(Entries supplied Opens)
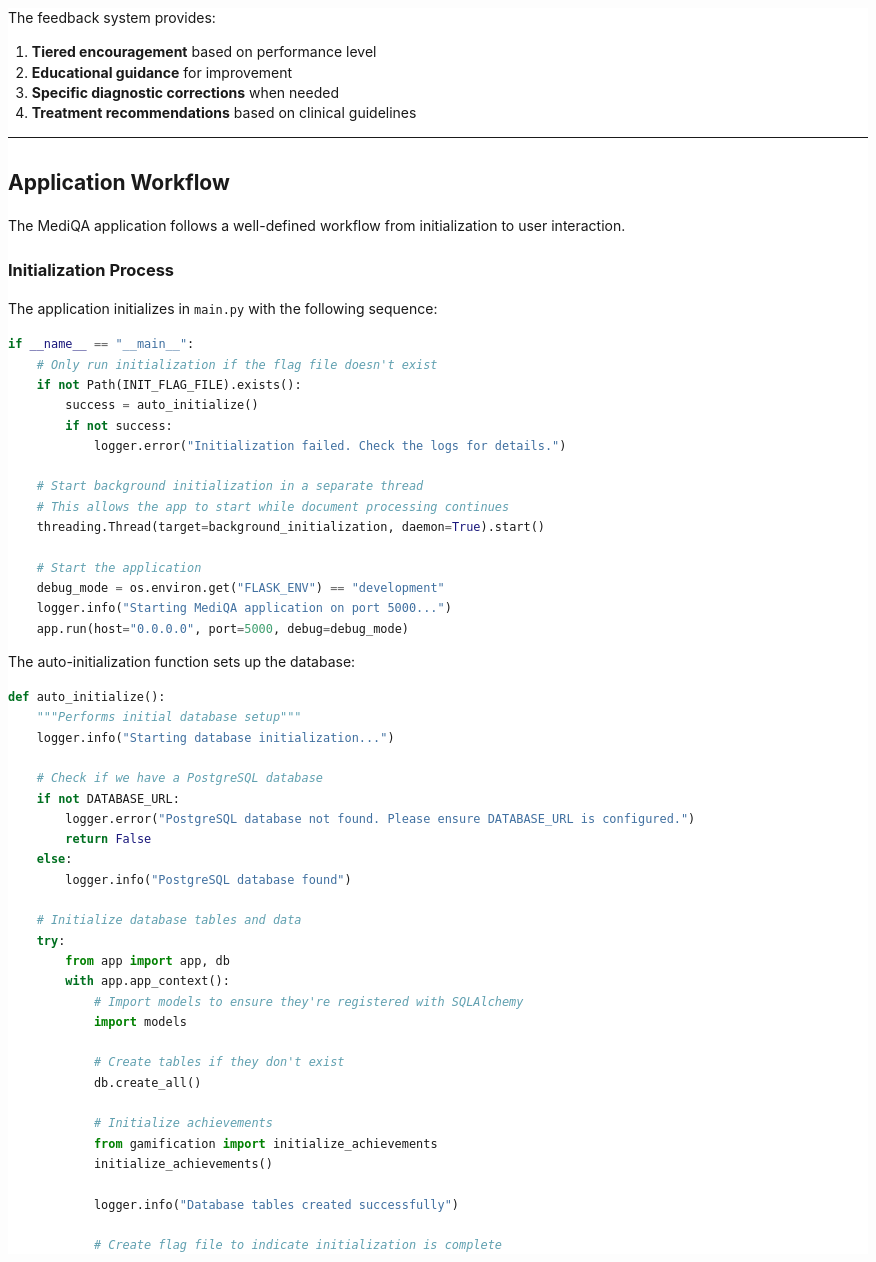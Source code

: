 The feedback system provides:

1. **Tiered encouragement** based on performance level
2. **Educational guidance** for improvement
3. **Specific diagnostic corrections** when needed
4. **Treatment recommendations** based on clinical guidelines

---

## Application Workflow

The MediQA application follows a well-defined workflow from initialization to user interaction.

### Initialization Process

The application initializes in `main.py` with the following sequence:

```python
if __name__ == "__main__":
    # Only run initialization if the flag file doesn't exist
    if not Path(INIT_FLAG_FILE).exists():
        success = auto_initialize()
        if not success:
            logger.error("Initialization failed. Check the logs for details.")
    
    # Start background initialization in a separate thread
    # This allows the app to start while document processing continues
    threading.Thread(target=background_initialization, daemon=True).start()
    
    # Start the application
    debug_mode = os.environ.get("FLASK_ENV") == "development"
    logger.info("Starting MediQA application on port 5000...")
    app.run(host="0.0.0.0", port=5000, debug=debug_mode)
```

The auto-initialization function sets up the database:

```python
def auto_initialize():
    """Performs initial database setup"""
    logger.info("Starting database initialization...")
    
    # Check if we have a PostgreSQL database
    if not DATABASE_URL:
        logger.error("PostgreSQL database not found. Please ensure DATABASE_URL is configured.")
        return False
    else:
        logger.info("PostgreSQL database found")
    
    # Initialize database tables and data
    try:
        from app import app, db
        with app.app_context():
            # Import models to ensure they're registered with SQLAlchemy
            import models
            
            # Create tables if they don't exist
            db.create_all()
            
            # Initialize achievements
            from gamification import initialize_achievements
            initialize_achievements()
            
            logger.info("Database tables created successfully")
            
            # Create flag file to indicate initialization is complete
```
(Entries supplied Closes)
* [Your assignment]:
Without the pictures, repeat every record above exactly as written.

* [Response area]:
Source code

: The feedback system provides:

1. **Tiered encouragement** based on performance level
2. **Educational guidance** for improvement
3. **Specific diagnostic corrections** when needed
4. **Treatment recommendations** based on clinical guidelines

---

## Application Workflow

The MediQA application follows a well-defined workflow from initialization to user interaction.

### Initialization Process

The application initializes in `main.py` with the following sequence:

```python
if __name__ == "__main__":
    # Only run initialization if the flag file doesn't exist
    if not Path(INIT_FLAG_FILE).exists():
        success = auto_initialize()
        if not success:
            logger.error("Initialization failed. Check the logs for details.")
    
    # Start background initialization in a separate thread
    # This allows the app to start while document processing continues
    threading.Thread(target=background_initialization, daemon=True).start()
    
    # Start the application
    debug_mode = os.environ.get("FLASK_ENV") == "development"
    logger.info("Starting MediQA application on port 5000...")
    app.run(host="0.0.0.0", port=5000, debug=debug_mode)
```

The auto-initialization function sets up the database:

```python
def auto_initialize():
    """Performs initial database setup"""
    logger.info("Starting database initialization...")
    
    # Check if we have a PostgreSQL database
    if not DATABASE_URL:
        logger.error("PostgreSQL database not found. Please ensure DATABASE_URL is configured.")
        return False
    else:
        logger.info("PostgreSQL database found")
    
    # Initialize database tables and data
    try:
        from app import app, db
        with app.app_context():
            # Import models to ensure they're registered with SQLAlchemy
            import models
            
            # Create tables if they don't exist
            db.create_all()
            
            # Initialize achievements
            from gamification import initialize_achievements
            initialize_achievements()
            
            logger.info("Database tables created successfully")
            
            # Create flag file to indicate initialization is complete
```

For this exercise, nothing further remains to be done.